Perché il Vesuvio ha coperto Ercolano con la lava

“Papà, ma il Vesuvio ha coperto con la lava la città di Ercolano perché era sporca?”

“Non credo, a quei tempi c’erano città peggiori come quelle del Nord dove c’erano i barbari che non sapevano neanche che l’acqua servisse a lavarsi”.

“Gli abitanti di Ercolano in effetti non potevano essere sporchi perché avevano anche le terme, vero?” 

“Bravo, anche se quelle vasche che abbiamo visto non servivano per lavarsi, ma per rilassarsi. Ercolano sorgeva sul mare ed era un luogo ideale per vivere tranquilli”.

“Con tutta l’acqua che c’era non potevano proprio essere sporchi”.

“Certo, ma non capisco tutta questa tua fissazione. Pensa che è stata ritrovata una scritta in cui si vieta di gettare lo sterco degli animali nei canali dell’acqua o nelle vasche. Ci tenevano molto ad essere puliti. I trasgressori, dice l’insegna in latino, sarebbero stati punti col pagamento di un denaro o delle frustate”.
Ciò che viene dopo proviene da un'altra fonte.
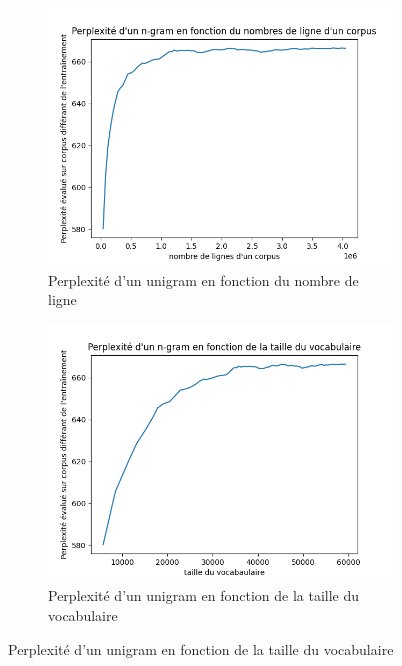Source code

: \documentclass[a4paper]{article}
\begin{document}
\begin{figure}[!ht]
    \centering
    \begin{subfigure}{0.47\textwidth}
      \includegraphics[width=\textwidth]{../results/balzac_result/balzac_1_lines.png}
      \caption{Perplexité d'un unigram en fonction du nombre de ligne}
    \end{subfigure}
    \hfill
    \begin{subfigure}{0.47\textwidth}
      \includegraphics[width=\linewidth]{../results/balzac_result/balzac_1_vocab_size.png}
      \caption{Perplexité d'un unigram en fonction de la taille du vocabulaire}
    \end{subfigure}


\end{figure}
\end{document}

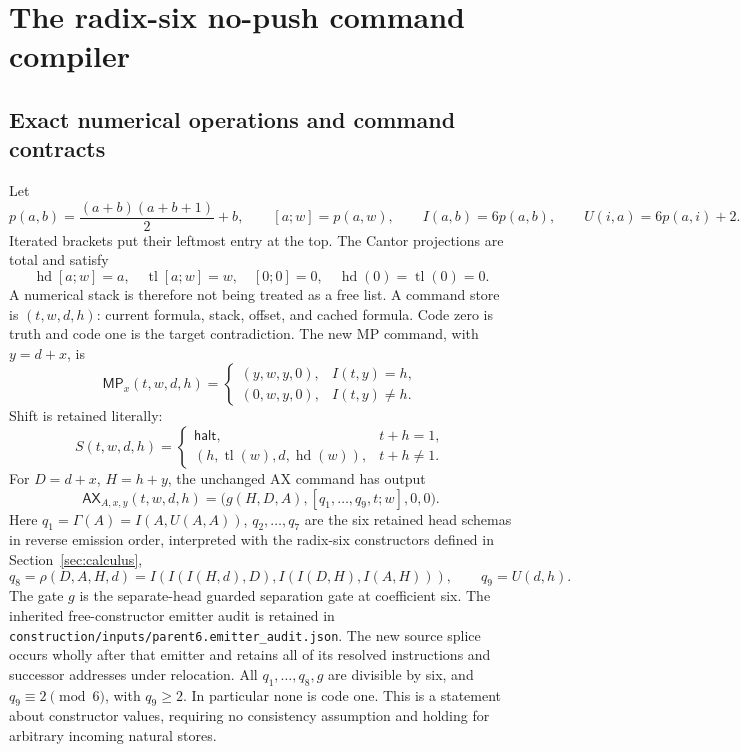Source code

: \section{The radix-six no-push command compiler}
\label{sec:np-controller}\label{sec:commands}

\subsection{Exact numerical operations and command contracts}

Let
\[
 p(a,b)=\frac{(a+b)(a+b+1)}2+b,\qquad [a;w]=p(a,w),\qquad
 I(a,b)=6p(a,b),\qquad U(i,a)=6p(a,i)+2.
\]
Iterated brackets put their leftmost entry at the top. The Cantor
projections are total and satisfy
\[
 \operatorname{hd}[a;w]=a,\quad \operatorname{tl}[a;w]=w,
 \quad[0;0]=0,\quad\operatorname{hd}(0)=\operatorname{tl}(0)=0.
\]
A numerical stack is therefore not being treated as a free list.
A command store is $(t,w,d,h)$: current formula, stack, offset, and cached
formula. Code zero is truth and code one is the target contradiction.
The new MP command, with $y=d+x$, is
\begin{equation}\label{eq:np-mp}
 \mathsf{MP}_x(t,w,d,h)=
 \begin{cases}
 (y,w,y,0),& I(t,y)=h,\\
 (0,w,y,0),& I(t,y)\ne h.
 \end{cases}
\end{equation}
Shift is retained literally:
\begin{equation}\label{eq:np-shift}
 S(t,w,d,h)=
 \begin{cases}
 \mathsf{halt},&t+h=1,\\
 (h,\operatorname{tl}(w),d,\operatorname{hd}(w)),&t+h\ne1.
 \end{cases}
\end{equation}
For $D=d+x$, $H=h+y$, the unchanged AX command has output
\begin{equation}\label{eq:np-ax}
 \mathsf{AX}_{A,x,y}(t,w,d,h)
   =\bigl(g(H,D,A),[q_1,\ldots,q_9,t;w],0,0\bigr).
\end{equation}
Here $q_1=\Gamma(A)=I(A,U(A,A))$, $q_2,\ldots,q_7$ are the
six retained head schemas in reverse emission order, interpreted with
the radix-six constructors defined in Section~\ref{sec:calculus},
\[
 q_8=\rho(D,A,H,d)=I(I(I(H,d),D),I(I(D,H),I(A,H))),
 \qquad q_9=U(d,h).
\]
The gate $g$ is the separate-head guarded separation gate at coefficient six.
The inherited free-constructor emitter audit is retained in
\texttt{construction/inputs/parent6.emitter\_audit.json}.
The new source splice occurs wholly after that emitter and retains all
of its resolved instructions and successor addresses under relocation. All $q_1,\ldots,q_8,g$ are divisible by six,
and $q_9\equiv2\pmod6$, with $q_9\ge2$. In particular none is code one.
This is a statement about constructor values, requiring no consistency
assumption and holding for arbitrary incoming natural stores.

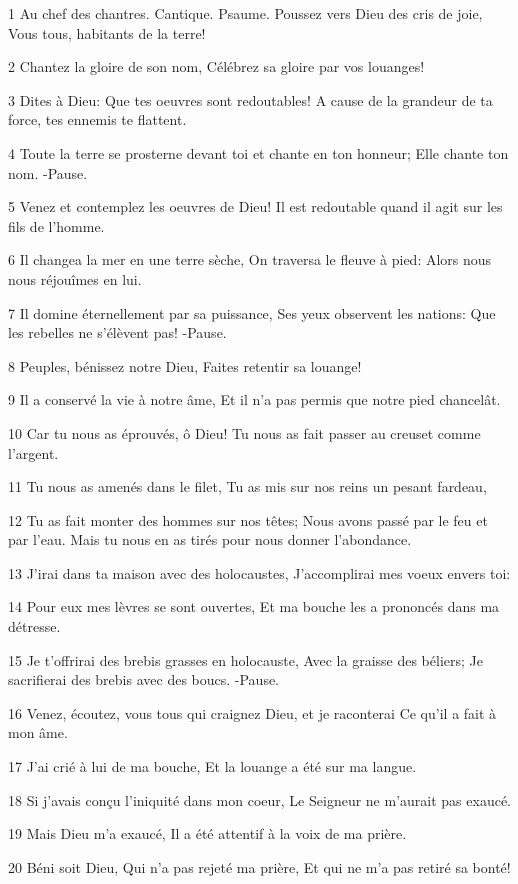 \par 1 Au chef des chantres. Cantique. Psaume. Poussez vers Dieu des cris de joie, Vous tous, habitants de la terre!
\par 2 Chantez la gloire de son nom, Célébrez sa gloire par vos louanges!
\par 3 Dites à Dieu: Que tes oeuvres sont redoutables! A cause de la grandeur de ta force, tes ennemis te flattent.
\par 4 Toute la terre se prosterne devant toi et chante en ton honneur; Elle chante ton nom. -Pause.
\par 5 Venez et contemplez les oeuvres de Dieu! Il est redoutable quand il agit sur les fils de l'homme.
\par 6 Il changea la mer en une terre sèche, On traversa le fleuve à pied: Alors nous nous réjouîmes en lui.
\par 7 Il domine éternellement par sa puissance, Ses yeux observent les nations: Que les rebelles ne s'élèvent pas! -Pause.
\par 8 Peuples, bénissez notre Dieu, Faites retentir sa louange!
\par 9 Il a conservé la vie à notre âme, Et il n'a pas permis que notre pied chancelât.
\par 10 Car tu nous as éprouvés, ô Dieu! Tu nous as fait passer au creuset comme l'argent.
\par 11 Tu nous as amenés dans le filet, Tu as mis sur nos reins un pesant fardeau,
\par 12 Tu as fait monter des hommes sur nos têtes; Nous avons passé par le feu et par l'eau. Mais tu nous en as tirés pour nous donner l'abondance.
\par 13 J'irai dans ta maison avec des holocaustes, J'accomplirai mes voeux envers toi:
\par 14 Pour eux mes lèvres se sont ouvertes, Et ma bouche les a prononcés dans ma détresse.
\par 15 Je t'offrirai des brebis grasses en holocauste, Avec la graisse des béliers; Je sacrifierai des brebis avec des boucs. -Pause.
\par 16 Venez, écoutez, vous tous qui craignez Dieu, et je raconterai Ce qu'il a fait à mon âme.
\par 17 J'ai crié à lui de ma bouche, Et la louange a été sur ma langue.
\par 18 Si j'avais conçu l'iniquité dans mon coeur, Le Seigneur ne m'aurait pas exaucé.
\par 19 Mais Dieu m'a exaucé, Il a été attentif à la voix de ma prière.
\par 20 Béni soit Dieu, Qui n'a pas rejeté ma prière, Et qui ne m'a pas retiré sa bonté!

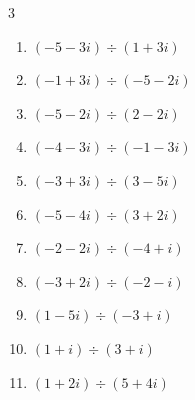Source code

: \begin{multicols}{3}
\begin{enumerate}

  \item $\displaystyle (-5-3i)\div(1+3i)$


  \item $\displaystyle (-1+3i)\div(-5-2i)$


  \item $\displaystyle (-5-2i)\div(2-2i)$


  \item $\displaystyle (-4-3i)\div(-1-3i)$


  \item $\displaystyle (-3+3i)\div(3-5i)$


  \item $\displaystyle (-5-4i)\div(3+2i)$


\columnbreak %

  \item $\displaystyle (-2-2i)\div(-4+i)$


  \item $\displaystyle (-3+2i)\div(-2-i)$


  \item $\displaystyle (1-5i)\div(-3+i)$


  \item $\displaystyle (1+i)\div(3+i)$


  \item $\displaystyle (1+2i)\div(5+4i)$



\end{enumerate}
\end{multicols}
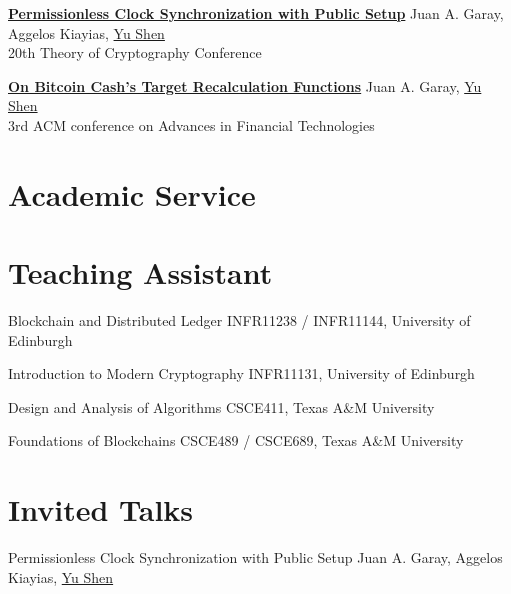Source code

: \documentclass[11pt,a4paper,sans]{moderncv}
\begin{document}
{\textbf{\href{https://eprint.iacr.org/2022/1220.pdf}{Permissionless Clock Synchronization with Public Setup}}}
{}
{}
{}
{\normalsize Juan A. Garay, Aggelos Kiayias, \underline{Yu Shen} \\ 20th Theory of Cryptography Conference}

{\textbf{\href{https://eprint.iacr.org/2021/143.pdf}{On Bitcoin Cash's Target Recalculation Functions}}}
{}
{}
{}
{\normalsize Juan A. Garay, \underline{Yu Shen} \\ 3rd ACM conference on Advances in Financial Technologies}

\section{Academic Service}


\section{Teaching Assistant}

{Blockchain and Distributed Ledger}
{}
{}
{}
{INFR11238 / INFR11144, University of Edinburgh}

{Introduction to Modern Cryptography}
{}
{}
{}
{INFR11131, University of Edinburgh}

{Design and Analysis of Algorithms}
{}
{}
{}
{CSCE411, Texas A\&M University}

{Foundations of Blockchains}
{}
{}
{}
{CSCE489 / CSCE689, Texas A\&M University
}

\section{Invited Talks}

{Permissionless Clock Synchronization with Public Setup}
{}
{}
{}
{\normalsize Juan A. Garay, Aggelos Kiayias, \underline{Yu Shen}}
\end{document}
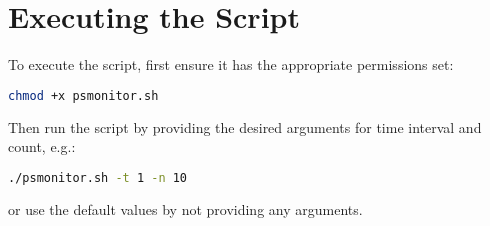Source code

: \documentclass{article}
\begin{document}
\section{Executing the Script}
To execute the script, first ensure it has the appropriate permissions set:
\begin{lstlisting}[language=bash]
chmod +x psmonitor.sh
\end{lstlisting}
Then run the script by providing the desired arguments for time interval and count, e.g.:
\begin{lstlisting}[language=bash]
./psmonitor.sh -t 1 -n 10
\end{lstlisting}
 or use the default values by not providing any arguments.
\end{document}
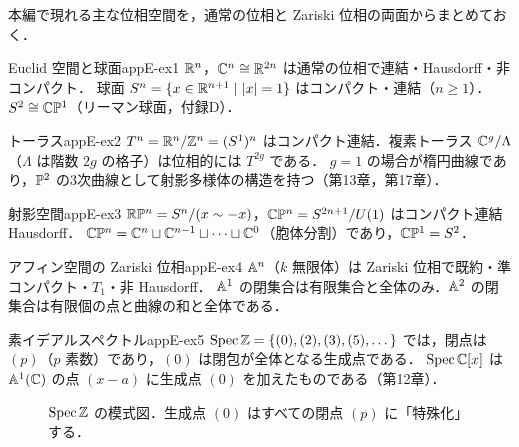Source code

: 本編で現れる主な位相空間を，通常の位相と Zariski 位相の両面からまとめておく．

\begin{myex}{Euclid 空間と球面}{appE-ex1}
$\mathbb{R}^n$，$\mathbb{C}^n\cong\mathbb{R}^{2n}$ は通常の位相で連結・Hausdorff・非コンパクト．
球面 $S^n=\{x\in\mathbb{R}^{n+1}\mid|x|=1\}$ はコンパクト・連結（$n\geq1$）．$S^2\cong\mathbb{C}\mathbb{P}^1$（リーマン球面，付録D）．
\end{myex}

\begin{myex}{トーラス}{appE-ex2}
$T^n=\mathbb{R}^n/\mathbb{Z}^n=(S^1)^n$ はコンパクト連結．複素トーラス $\mathbb{C}^g/\Lambda$（$\Lambda$ は階数 $2g$ の格子）は位相的には $T^{2g}$ である．
$g=1$ の場合が楕円曲線であり，$\mathbb{P}^2$ の3次曲線として射影多様体の構造を持つ（第13章，第17章）．
\end{myex}

\begin{myex}{射影空間}{appE-ex3}
$\mathbb{R}\mathbb{P}^n=S^n/(x\sim-x)$，$\mathbb{C}\mathbb{P}^n=S^{2n+1}/U(1)$ はコンパクト連結 Hausdorff．
$\mathbb{C}\mathbb{P}^n=\mathbb{C}^n\sqcup\mathbb{C}^{n-1}\sqcup\cdots\sqcup\mathbb{C}^0$（胞体分割）であり，$\mathbb{C}\mathbb{P}^1=S^2$．
\end{myex}

\begin{myex}{アフィン空間の Zariski 位相}{appE-ex4}
$\mathbb{A}^n$（$k$ 無限体）は Zariski 位相で既約・準コンパクト・$T_1$・非 Hausdorff．
$\mathbb{A}^1$ の閉集合は有限集合と全体のみ．$\mathbb{A}^2$ の閉集合は有限個の点と曲線の和と全体である．
\end{myex}

\begin{myex}{素イデアルスペクトル}{appE-ex5}
$\operatorname{Spec}\mathbb{Z}=\{(0),(2),(3),(5),\dots\}$ では，閉点は $(p)$（$p$ 素数）であり，$(0)$ は閉包が全体となる生成点である．
$\operatorname{Spec}\mathbb{C}[x]$ は $\mathbb{A}^1(\mathbb{C})$ の点 $(x-a)$ に生成点 $(0)$ を加えたものである（第12章）．
\end{myex}

\begin{figure}[H]
\centering
{}
\caption{$\operatorname{Spec}\mathbb{Z}$ の模式図．生成点 $(0)$ はすべての閉点 $(p)$ に「特殊化」する．}
\end{figure}
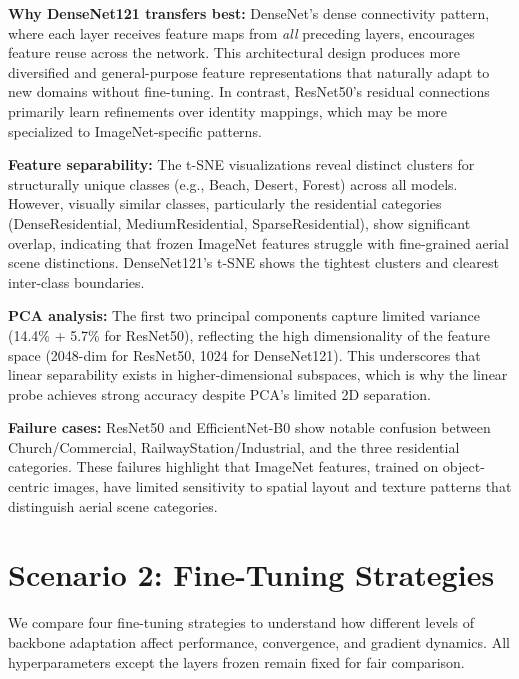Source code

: \documentclass[11pt, a4paper]{article}
\begin{document}
\textbf{Why DenseNet121 transfers best:} DenseNet's dense connectivity pattern, where each layer receives feature maps from \emph{all} preceding layers, encourages feature reuse across the network. This architectural design produces more diversified and general-purpose feature representations that naturally adapt to new domains without fine-tuning. In contrast, ResNet50's residual connections primarily learn refinements over identity mappings, which may be more specialized to ImageNet-specific patterns.

\textbf{Feature separability:} The t-SNE visualizations reveal distinct clusters for structurally unique classes (e.g., Beach, Desert, Forest) across all models. However, visually similar classes, particularly the residential categories (DenseResidential, MediumResidential, SparseResidential), show significant overlap, indicating that frozen ImageNet features struggle with fine-grained aerial scene distinctions. DenseNet121's t-SNE shows the tightest clusters and clearest inter-class boundaries.

\textbf{PCA analysis:} The first two principal components capture limited variance (14.4\% + 5.7\% for ResNet50), reflecting the high dimensionality of the feature space (2048-dim for ResNet50, 1024 for DenseNet121). This underscores that linear separability exists in higher-dimensional subspaces, which is why the linear probe achieves strong accuracy despite PCA's limited 2D separation.

\textbf{Failure cases:} ResNet50 and EfficientNet-B0 show notable confusion between Church/Commercial, RailwayStation/Industrial, and the three residential categories. These failures highlight that ImageNet features, trained on object-centric images, have limited sensitivity to spatial layout and texture patterns that distinguish aerial scene categories.


\section{Scenario 2: Fine-Tuning Strategies}

We compare four fine-tuning strategies to understand how different levels of backbone adaptation affect performance, convergence, and gradient dynamics. All hyperparameters except the layers frozen remain fixed for fair comparison.
\end{document}
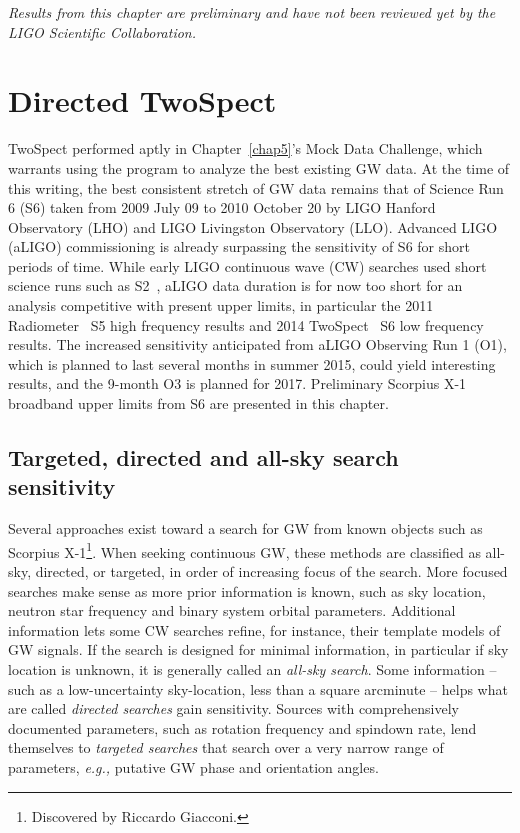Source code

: 
\textit{Results from this chapter are preliminary and have not been reviewed yet by the LIGO Scientific Collaboration.}

        \section{Directed TwoSpect}
        \label{directed}

TwoSpect performed aptly in Chapter~\ref{chap5}'s Mock Data Challenge, which warrants using the program to analyze the best existing GW data.
At the time of this writing, the best consistent stretch of GW data remains that of Science Run 6 (S6) taken from 2009 July 09 to 2010 October 20 by LIGO Hanford Observatory (LHO) and LIGO Livingston Observatory (LLO).
Advanced LIGO (aLIGO) commissioning is already surpassing the sensitivity of S6 for short periods of time.
While early LIGO continuous wave (CW) searches used short science runs such as S2~\cite{AbbottScoX12007}, aLIGO data duration is for now too short for an analysis competitive with present upper limits, in particular the 2011 Radiometer~\cite{AbadieStoch2011} S5 high frequency results and 2014 TwoSpect~\cite{GoetzTwoSpectResults2014} S6 low frequency results.
The increased sensitivity anticipated from aLIGO Observing Run 1 (O1), which is planned to last several months in summer 2015, could yield interesting results, and the 9-month O3 is planned for 2017.
Preliminary Scorpius X-1 broadband upper limits from S6 are presented in this chapter.


            \subsection{Targeted, directed and all-sky search sensitivity}
            \label{tradeoffs}

Several approaches exist toward a search for GW from known objects such as Scorpius X-1\footnote{Discovered by Riccardo Giacconi.}.
When seeking continuous GW, these methods are classified as all-sky, directed, or targeted, in order of increasing focus of the search.
More focused searches make sense as more prior information is known, such as sky location, neutron star frequency and binary system orbital parameters.
Additional information lets some CW searches refine, for instance, their template models of GW signals.
If the search is designed for minimal information, in particular if sky location is unknown, it is generally called an \textit{all-sky search}.
Some information -- such as a low-uncertainty sky-location, less than a square arcminute -- helps what are called \textit{directed searches} gain sensitivity.
Sources with comprehensively documented parameters, such as rotation frequency and spindown rate, lend themselves to \textit{targeted searches} that search over a very narrow range of parameters, \textit{e.g.,} putative GW phase and orientation angles.

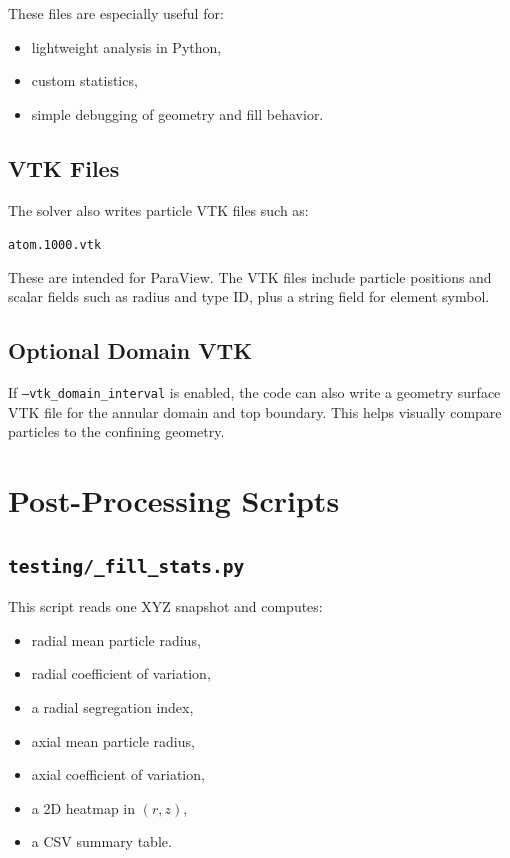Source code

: \documentclass[11pt]{article}
\begin{document}
These files are especially useful for:
\begin{itemize}
  \item lightweight analysis in Python,
  \item custom statistics,
  \item simple debugging of geometry and fill behavior.
\end{itemize}

\subsection{VTK Files}

The solver also writes particle VTK files such as:
\begin{center}
\texttt{atom.1000.vtk}
\end{center}

These are intended for ParaView. The VTK files include particle positions and scalar fields such as radius and type ID, plus a string field for element symbol.

\subsection{Optional Domain VTK}

If \texttt{--vtk\_domain\_interval} is enabled, the code can also write a geometry surface VTK file for the annular domain and top boundary. This helps visually compare particles to the confining geometry.

\section{Post-Processing Scripts}

\subsection{\texttt{testing/\_fill\_stats.py}}

This script reads one XYZ snapshot and computes:
\begin{itemize}
  \item radial mean particle radius,
  \item radial coefficient of variation,
  \item a radial segregation index,
  \item axial mean particle radius,
  \item axial coefficient of variation,
  \item a 2D heatmap in \((r,z)\),
  \item a CSV summary table.
\end{itemize}
\end{document}
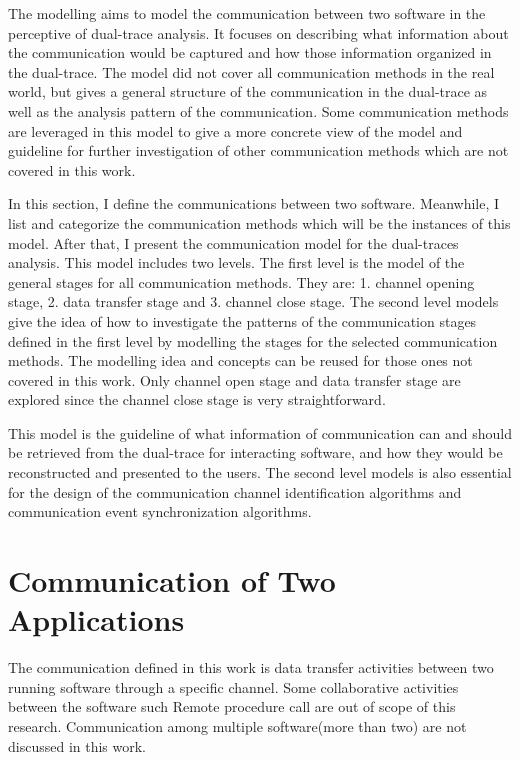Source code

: 

\label{chapter:Mod}
The modelling aims to model the communication between two software in the perceptive of dual-trace analysis. It focuses on describing what information about the communication would be captured and how those information organized in the dual-trace. The model did not cover all communication methods in the real world, but gives a general structure of the communication in the dual-trace as well as the analysis pattern of the communication. Some communication methods are leveraged in this model to give a more concrete view of the model and guideline for further investigation of other communication methods which are not covered in this work.

In this section, I define the communications between two software. Meanwhile, I list and categorize the communication methods which will be the instances of this model. After that, I present the communication model for the dual-traces analysis. This model includes two levels. The first level is the model of the general stages for all communication methods. They are: 1. channel opening stage, 2. data transfer stage and 3. channel close stage. The second level models give the idea of how to investigate the patterns of the communication stages defined in the first level by modelling the stages for the selected communication methods. The modelling idea and concepts can be reused for those ones not covered in this work. Only channel open stage and data transfer stage are explored since the channel close stage is very straightforward.

This model is the guideline of what information of communication can and should be retrieved from the dual-trace for interacting software, and how they would be reconstructed and presented to the users. The second level models is also essential for the design of the communication channel identification algorithms and communication event synchronization algorithms.

\section{Communication of Two Applications}   
The communication defined in this work is data transfer activities between two running software through a specific channel. Some collaborative activities between the software such Remote procedure call are out of scope of this research. Communication among multiple software(more than two) are not discussed in this work.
“Papà, però secondo me c’era qualcosa di così sporco che solo il fuoco poteva pulirlo”.

“Ma perché il fuoco rende puliti? Sicuramente sterilizza, annienta, ma non lo si può usare tutti i giorni per rinfrescarsi, per togliere i cattivi odori e lavarsi la bocca”.

“Papà, quelli che tifano contro il Napoli dicono sempre: O Vesuvio, lavali col fuoco”.

Speriamo che di questo tuffo nella storia non resti solo il ricordo di un becero coro da stadio, ma semmai quel desiderio di conoscenza che lava via ogni ignoranza.